-- Opening Marker --

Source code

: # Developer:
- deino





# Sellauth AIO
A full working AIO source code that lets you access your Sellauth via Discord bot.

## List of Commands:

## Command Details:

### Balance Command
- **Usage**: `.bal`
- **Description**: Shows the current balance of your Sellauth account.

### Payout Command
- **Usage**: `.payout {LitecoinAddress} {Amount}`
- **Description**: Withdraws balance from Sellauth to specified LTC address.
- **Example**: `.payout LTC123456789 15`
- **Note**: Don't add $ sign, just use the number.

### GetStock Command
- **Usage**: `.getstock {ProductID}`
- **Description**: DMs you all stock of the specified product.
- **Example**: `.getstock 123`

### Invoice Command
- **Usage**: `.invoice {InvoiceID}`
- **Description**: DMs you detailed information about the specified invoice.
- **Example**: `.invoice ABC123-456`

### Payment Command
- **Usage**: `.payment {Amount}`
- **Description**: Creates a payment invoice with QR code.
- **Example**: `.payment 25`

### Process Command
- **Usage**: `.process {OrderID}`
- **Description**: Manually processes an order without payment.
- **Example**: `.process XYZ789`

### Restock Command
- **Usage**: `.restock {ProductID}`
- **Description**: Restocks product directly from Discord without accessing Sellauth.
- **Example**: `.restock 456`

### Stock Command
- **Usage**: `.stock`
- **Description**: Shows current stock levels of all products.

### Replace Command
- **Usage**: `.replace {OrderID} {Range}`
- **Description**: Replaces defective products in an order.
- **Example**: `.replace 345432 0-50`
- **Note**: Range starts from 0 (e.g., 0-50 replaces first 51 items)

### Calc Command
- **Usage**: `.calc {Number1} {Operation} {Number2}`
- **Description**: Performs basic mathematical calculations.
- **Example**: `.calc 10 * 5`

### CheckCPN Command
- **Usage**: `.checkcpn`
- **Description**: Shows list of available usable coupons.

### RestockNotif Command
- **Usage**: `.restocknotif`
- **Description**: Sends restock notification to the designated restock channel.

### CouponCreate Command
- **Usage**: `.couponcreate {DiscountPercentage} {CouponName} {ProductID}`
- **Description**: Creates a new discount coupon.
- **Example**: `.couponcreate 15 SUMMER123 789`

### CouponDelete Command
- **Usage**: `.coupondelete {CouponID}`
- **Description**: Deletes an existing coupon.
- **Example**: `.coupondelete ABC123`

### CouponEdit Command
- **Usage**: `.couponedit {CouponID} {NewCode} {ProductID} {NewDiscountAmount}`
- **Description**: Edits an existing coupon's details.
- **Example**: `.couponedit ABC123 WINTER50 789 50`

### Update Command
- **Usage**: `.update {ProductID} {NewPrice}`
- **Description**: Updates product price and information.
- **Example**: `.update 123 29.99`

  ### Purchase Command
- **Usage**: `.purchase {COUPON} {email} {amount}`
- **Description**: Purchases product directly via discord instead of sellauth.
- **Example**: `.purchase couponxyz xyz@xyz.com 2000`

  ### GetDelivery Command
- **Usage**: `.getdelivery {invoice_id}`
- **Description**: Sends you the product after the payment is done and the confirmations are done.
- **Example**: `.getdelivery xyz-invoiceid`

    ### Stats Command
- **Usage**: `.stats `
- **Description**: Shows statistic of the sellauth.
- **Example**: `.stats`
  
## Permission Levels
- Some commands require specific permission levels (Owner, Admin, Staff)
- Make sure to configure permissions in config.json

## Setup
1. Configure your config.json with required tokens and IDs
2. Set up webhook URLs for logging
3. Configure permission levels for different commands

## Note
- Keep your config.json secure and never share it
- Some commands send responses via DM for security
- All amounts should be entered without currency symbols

-- Closing Marker --

▸ ACTIVITY
The lines to retype run from the start of the entries through the line containing "- **Description**: Performs"; reproduce them exactly and add nothing.

▸ ANSWER BELOW
Source code

: # Developer:
- deino





# Sellauth AIO
A full working AIO source code that lets you access your Sellauth via Discord bot.

## List of Commands:

## Command Details:

### Balance Command
- **Usage**: `.bal`
- **Description**: Shows the current balance of your Sellauth account.

### Payout Command
- **Usage**: `.payout {LitecoinAddress} {Amount}`
- **Description**: Withdraws balance from Sellauth to specified LTC address.
- **Example**: `.payout LTC123456789 15`
- **Note**: Don't add $ sign, just use the number.

### GetStock Command
- **Usage**: `.getstock {ProductID}`
- **Description**: DMs you all stock of the specified product.
- **Example**: `.getstock 123`

### Invoice Command
- **Usage**: `.invoice {InvoiceID}`
- **Description**: DMs you detailed information about the specified invoice.
- **Example**: `.invoice ABC123-456`

### Payment Command
- **Usage**: `.payment {Amount}`
- **Description**: Creates a payment invoice with QR code.
- **Example**: `.payment 25`

### Process Command
- **Usage**: `.process {OrderID}`
- **Description**: Manually processes an order without payment.
- **Example**: `.process XYZ789`

### Restock Command
- **Usage**: `.restock {ProductID}`
- **Description**: Restocks product directly from Discord without accessing Sellauth.
- **Example**: `.restock 456`

### Stock Command
- **Usage**: `.stock`
- **Description**: Shows current stock levels of all products.

### Replace Command
- **Usage**: `.replace {OrderID} {Range}`
- **Description**: Replaces defective products in an order.
- **Example**: `.replace 345432 0-50`
- **Note**: Range starts from 0 (e.g., 0-50 replaces first 51 items)

### Calc Command
- **Usage**: `.calc {Number1} {Operation} {Number2}`
- **Description**: Performs basic mathematical calculations.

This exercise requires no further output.